All client classes share the same surface. Constructor takes a single options object; verbs mirror the underlying HTTP methods. Every method returns a Promise.

new CrawlingAPI({ token, timeout })
constructor
Initialize a client with your token. Optional: timeout in milliseconds (default 90000).
.get(url, options?)
method
Send a GET. options maps any Crawling API parameter to its value.
.post(url, data, options?)
method
Send a POST. data is the body — pass an object for form-encoded, a string for raw.

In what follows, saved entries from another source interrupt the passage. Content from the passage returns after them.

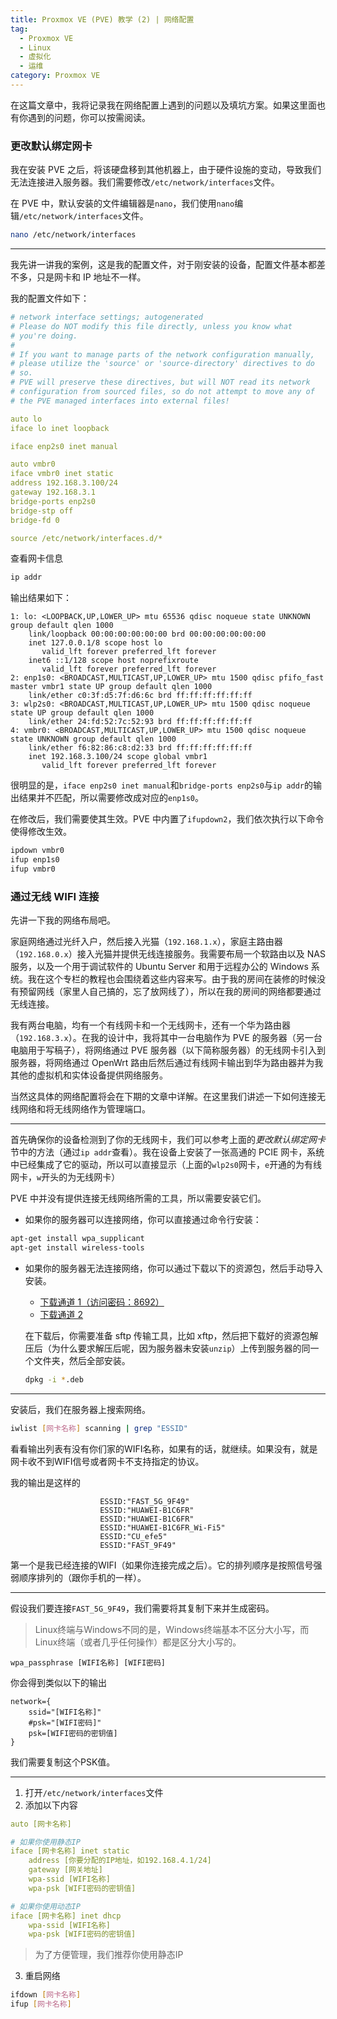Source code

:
 ```yaml
---
title: Proxmox VE (PVE) 教学 (2) | 网络配置
tag:
  - Proxmox VE
  - Linux
  - 虚拟化
  - 运维
category: Proxmox VE
---
```


在这篇文章中，我将记录我在网络配置上遇到的问题以及填坑方案。如果这里面也有你遇到的问题，你可以按需阅读。

### 更改默认绑定网卡

我在安装 PVE 之后，将该硬盘移到其他机器上，由于硬件设施的变动，导致我们无法连接进入服务器。我们需要修改`/etc/network/interfaces`文件。

在 PVE 中，默认安装的文件编辑器是`nano`，我们使用`nano`编辑`/etc/network/interfaces`文件。

```bash
nano /etc/network/interfaces
```

<!-- more -->

---

我先讲一讲我的案例，这是我的配置文件，对于刚安装的设备，配置文件基本都差不多，只是网卡和 IP 地址不一样。

我的配置文件如下：

```yml
# network interface settings; autogenerated
# Please do NOT modify this file directly, unless you know what
# you're doing.
#
# If you want to manage parts of the network configuration manually,
# please utilize the 'source' or 'source-directory' directives to do
# so.
# PVE will preserve these directives, but will NOT read its network
# configuration from sourced files, so do not attempt to move any of
# the PVE managed interfaces into external files!

auto lo
iface lo inet loopback

iface enp2s0 inet manual

auto vmbr0
iface vmbr0 inet static
address 192.168.3.100/24
gateway 192.168.3.1
bridge-ports enp2s0
bridge-stp off
bridge-fd 0

source /etc/network/interfaces.d/*
```

查看网卡信息

```bash
ip addr
```

输出结果如下：

```plaintext
1: lo: <LOOPBACK,UP,LOWER_UP> mtu 65536 qdisc noqueue state UNKNOWN group default qlen 1000
    link/loopback 00:00:00:00:00:00 brd 00:00:00:00:00:00
    inet 127.0.0.1/8 scope host lo
       valid_lft forever preferred_lft forever
    inet6 ::1/128 scope host noprefixroute
       valid_lft forever preferred_lft forever
2: enp1s0: <BROADCAST,MULTICAST,UP,LOWER_UP> mtu 1500 qdisc pfifo_fast master vmbr1 state UP group default qlen 1000
    link/ether c0:3f:d5:7f:d6:6c brd ff:ff:ff:ff:ff:ff
3: wlp2s0: <BROADCAST,MULTICAST,UP,LOWER_UP> mtu 1500 qdisc noqueue state UP group default qlen 1000
    link/ether 24:fd:52:7c:52:93 brd ff:ff:ff:ff:ff:ff
4: vmbr0: <BROADCAST,MULTICAST,UP,LOWER_UP> mtu 1500 qdisc noqueue state UNKNOWN group default qlen 1000
    link/ether f6:82:86:c8:d2:33 brd ff:ff:ff:ff:ff:ff
    inet 192.168.3.100/24 scope global vmbr1
       valid_lft forever preferred_lft forever

```

很明显的是，`iface enp2s0 inet manual`和`bridge-ports enp2s0`与`ip addr`的输出结果并不匹配，所以需要修改成对应的`enp1s0`。

在修改后，我们需要使其生效。PVE 中内置了`ifupdown2`，我们依次执行以下命令使得修改生效。

```bash
ipdown vmbr0
ifup enp1s0
ifup vmbr0
```

### 通过无线 WIFI 连接

先讲一下我的网络布局吧。

家庭网络通过光纤入户，然后接入光猫（`192.168.1.x`），家庭主路由器（`192.168.0.x`）接入光猫并提供无线连接服务。我需要布局一个软路由以及 NAS 服务，以及一个用于调试软件的 Ubuntu Server 和用于远程办公的 Windows 系统。我在这个专栏的教程也会围绕着这些内容来写。由于我的房间在装修的时候没有预留网线（家里人自己搞的，忘了放网线了），所以在我的房间的网络都要通过无线连接。

我有两台电脑，均有一个有线网卡和一个无线网卡，还有一个华为路由器（`192.168.3.x`）。在我的设计中，我将其中一台电脑作为 PVE 的服务器（另一台电脑用于写稿子），将网络通过 PVE 服务器（以下简称服务器）的无线网卡引入到服务器，将网络通过 OpenWrt 路由后然后通过有线网卡输出到华为路由器并为我其他的虚拟机和实体设备提供网络服务。

当然这具体的网络配置将会在下期的文章中详解。在这里我们讲述一下如何连接无线网络和将无线网络作为管理端口。

---

首先确保你的设备检测到了你的无线网卡，我们可以参考上面的*更改默认绑定网卡*节中的方法（通过`ip addr`查看）。我在设备上安装了一张高通的 PCIE 网卡，系统中已经集成了它的驱动，所以可以直接显示（上面的`wlp2s0`网卡，`e`开通的为有线网卡，`w`开头的为无线网卡）

PVE 中并没有提供连接无线网络所需的工具，所以需要安装它们。

- 如果你的服务器可以连接网络，你可以直接通过命令行安装：

```bash
apt-get install wpa_supplicant
apt-get install wireless-tools
```

- 如果你的服务器无法连接网络，你可以通过下载以下的资源包，然后手动导入安装。

  - [下载通道 1（访问密码：8692）](https://url55.ctfile.com/f/55670755-1060005940-5b408f?p=8692)
  - [下载通道 2](https://download.csdn.net/download/a18845594188/89185527)

  在下载后，你需要准备 sftp 传输工具，比如 xftp，然后把下载好的资源包解压后（为什么要求解压后呢，因为服务器未安装`unzip`）上传到服务器的同一个文件夹，然后全部安装。

  ```bash
  dpkg -i *.deb
  ```

---

安装后，我们在服务器上搜索网络。

```bash
iwlist [网卡名称] scanning | grep "ESSID"
```

看看输出列表有没有你们家的WIFI名称，如果有的话，就继续。如果没有，就是网卡收不到WIFI信号或者网卡不支持指定的协议。

我的输出是这样的

```plaintext
                    ESSID:"FAST_5G_9F49"
                    ESSID:"HUAWEI-B1C6FR"
                    ESSID:"HUAWEI-B1C6FR"
                    ESSID:"HUAWEI-B1C6FR_Wi-Fi5"
                    ESSID:"CU_efe5"
                    ESSID:"FAST_9F49"
```

第一个是我已经连接的WIFI（如果你连接完成之后）。它的排列顺序是按照信号强弱顺序排列的（跟你手机的一样）。

---

假设我们要连接`FAST_5G_9F49`，我们需要将其复制下来并生成密码。

> Linux终端与Windows不同的是，Windows终端基本不区分大小写，而Linux终端（或者几乎任何操作）都是区分大小写的。

```shell
wpa_passphrase [WIFI名称] [WIFI密码]
```

你会得到类似以下的输出

```plaintext
network={
    ssid="[WIFI名称]"
    #psk="[WIFI密码]"
    psk=[WIFI密码的密钥值]
}
```

我们需要复制这个PSK值。

---

1. 打开`/etc/network/interfaces`文件
2. 添加以下内容
```yaml
auto [网卡名称]

# 如果你使用静态IP
iface [网卡名称] inet static
    address [你要分配的IP地址，如192.168.4.1/24]
    gateway [网关地址]
    wpa-ssid [WIFI名称]
    wpa-psk [WIFI密码的密钥值]

# 如果你使用动态IP
iface [网卡名称] inet dhcp
    wpa-ssid [WIFI名称]
    wpa-psk [WIFI密码的密钥值]
```
> 为了方便管理，我们推荐你使用静态IP
3. 重启网络
```bash
ifdown [网卡名称]
ifup [网卡名称]
```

Response shape (object, all properties present even when empty):

response.statusCode
number
HTTP status of the SDK's request to Crawlbase.
response.body
string
Page content (or JSON string when format=json / scraper= was used). UTF-8 decoded by default.
response.url
string
Final URL after target-side redirects.
response.headers
object
Lower-cased response headers. Crawlbase-specific status fields are exposed here:
  • response.headers.pc_status — Crawlbase verdict on the target (branch on this for retry decisions).
  • response.headers.original_status — HTTP status the target site returned to Crawlbase.
  • response.headers.rid — Request ID (when the call carried async: true or store: true).
response.json
object | undefined
Pre-parsed JSON when the response Content-Type is JSON. Parsed once by the SDK so you don't have to.